▶ [DESCRIPTION OF THE TASK]:
Reproduce exactly the lines below, from the first one through the line containing "# What is Microsoft Soundscape", and omit any pictures.

(Rendered images with source text)
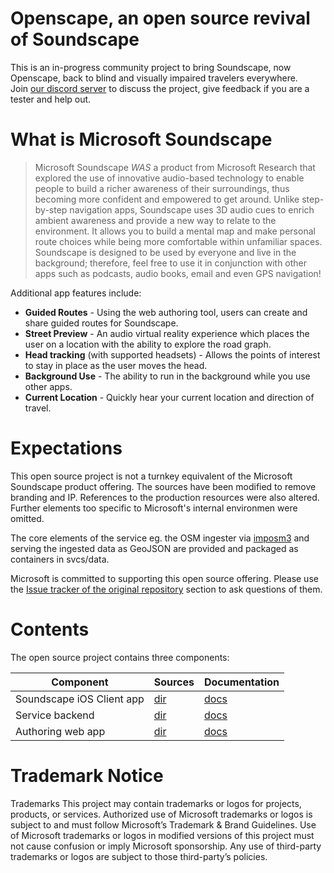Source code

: # Openscape, an open source revival of Soundscape

This is an in-progress community project to bring Soundscape, now Openscape, back to blind and visually impaired travelers everywhere.  
Join [our discord server](https://discord.gg/mqzFeAPu6A) to discuss the project, give feedback if you are a tester and help out.

# What is Microsoft Soundscape

>Microsoft Soundscape *WAS* a product from Microsoft Research that explored the use of innovative audio-based technology to enable people to build a richer awareness of their surroundings, thus becoming more confident and empowered to get around. Unlike step-by-step navigation apps, Soundscape uses 3D audio cues to enrich ambient awareness and provide a new way to relate to the environment. It allows you to build a mental map and make personal route choices while being more comfortable within unfamiliar spaces. Soundscape is designed to be used by everyone and live in the background; therefore, feel free to use it in conjunction with other apps such as podcasts, audio books, email and even GPS navigation!

Additional app features include:

* **Guided Routes** - Using the web authoring tool, users can create and share guided routes for Soundscape.
* **Street Preview** - An audio virtual reality experience which places the user on a location with the ability to explore the road graph.
* **Head tracking** (with supported headsets) - Allows the points of interest to stay in place as the user moves the head.
* **Background Use** - The ability to run in the background while you use other apps.
* **Current Location** - Quickly hear your current location and direction of travel.

# Expectations

This open source project is not a turnkey equivalent of the Microsoft Soundscape product offering.  The sources have been modified to remove branding and IP.  References to the production resources were also altered.  Further elements too specific to Microsoft's internal environmen were omitted.

The core elements of the  service eg. the OSM ingester via [imposm3](https://github.com/omniscale/imposm3) and serving the ingested data as GeoJSON are provided and packaged as containers in svcs/data.

Microsoft is committed to supporting this open source offering.  Please use the [Issue tracker of the original repository](https://github.com/microsoft/soundscape/issues) section to ask questions of them.

# Contents

The open source project contains three components:

| Component | Sources | Documentation |
| --------- | ------- | ------------- |
| Soundscape iOS Client app| [dir](./apps/ios) | [docs](docs/Client.md) |
| Service backend | [dir](./svcs/data) | [docs](docs/Services.md) |
| Authoring web app | [dir](./svcs/soundscape-authoring) | [docs](docs/Authoring.md) |

# Trademark Notice

Trademarks This project may contain trademarks or logos for projects, products, or services. Authorized use of Microsoft trademarks or logos is subject to and must follow Microsoft’s Trademark & Brand Guidelines. Use of Microsoft trademarks or logos in modified versions of this project must not cause confusion or imply Microsoft sponsorship. Any use of third-party trademarks or logos are subject to those third-party’s policies.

▶ [COMPLETED EXERCISE]:
Source code

: # Openscape, an open source revival of Soundscape

This is an in-progress community project to bring Soundscape, now Openscape, back to blind and visually impaired travelers everywhere.  
Join [our discord server](https://discord.gg/mqzFeAPu6A) to discuss the project, give feedback if you are a tester and help out.

# What is Microsoft Soundscape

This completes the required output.